Given records Start Marker

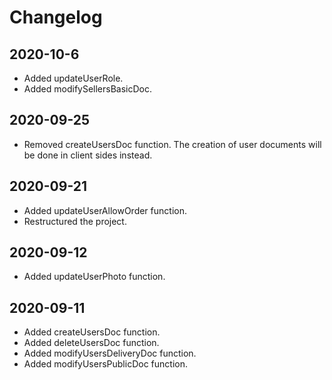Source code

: # Changelog

## 2020-10-6
- Added updateUserRole.
- Added modifySellersBasicDoc.

## 2020-09-25
- Removed createUsersDoc function. The creation of user documents will be done in client sides instead.

## 2020-09-21
- Added updateUserAllowOrder function.
- Restructured the project.

## 2020-09-12
- Added updateUserPhoto function.

## 2020-09-11
- Added createUsersDoc function.
- Added deleteUsersDoc function.
- Added modifyUsersDeliveryDoc function.
- Added modifyUsersPublicDoc function.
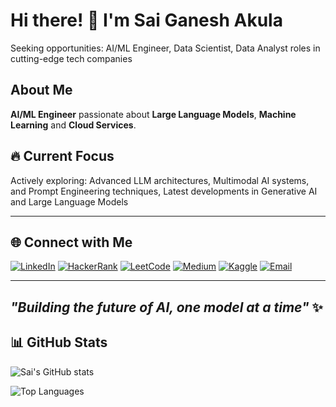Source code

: # Hi there! 👋 I'm Sai Ganesh Akula

Seeking opportunities: AI/ML Engineer, Data Scientist, Data Analyst roles in cutting-edge tech companies 

## About Me
**AI/ML Engineer** passionate about **Large Language Models**, **Machine Learning** and **Cloud Services**. 
## 🔥 Current Focus
Actively exploring: Advanced LLM architectures, Multimodal AI systems, and Prompt Engineering techniques, Latest developments in Generative AI and Large Language Models
 

--- 

## 🌐 Connect with Me

[![LinkedIn](https://img.shields.io/badge/-LinkedIn-0077B5?style=flat-square&logo=linkedin&logoColor=white)](https://linkedin.com/in/saiganeshakula)
[![HackerRank](https://img.shields.io/badge/-HackerRank-2EC866?style=flat-square&logo=hackerrank&logoColor=white)](https://hackerrank.com/gana36)
[![LeetCode](https://img.shields.io/badge/-LeetCode-FFA116?style=flat-square&logo=leetcode&logoColor=black)](https://leetcode.com/saiganesh2345sret)
[![Medium](https://img.shields.io/badge/-Medium-12100E?style=flat-square&logo=medium&logoColor=white)](https://medium.com/@saiganesh2345sret)
[![Kaggle](https://img.shields.io/badge/-Kaggle-20BEFF?style=flat-square&logo=kaggle&logoColor=white)](https://kaggle.com/userbitco)
[![Email](https://img.shields.io/badge/-Email-D14836?style=flat-square&logo=gmail&logoColor=white)](mailto:saiganeshakagana@gmail.com)

---

*"Building the future of AI, one model at a time"* ✨
-- 
## 📊 GitHub Stats

![Sai's GitHub stats](https://github-readme-stats.vercel.app/api?username=gana36&show_icons=true&theme=radical)

![Top Languages](https://github-readme-stats.vercel.app/api/top-langs/?username=gana36&layout=compact&theme=radical)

Given records End Marker

(Task to complete): Copy out the lines of the data where the string "username" occurs.

(Response below):
![Sai's GitHub stats](https://github-readme-stats.vercel.app/api?username=gana36&show_icons=true&theme=radical)
![Top Languages](https://github-readme-stats.vercel.app/api/top-langs/?username=gana36&layout=compact&theme=radical)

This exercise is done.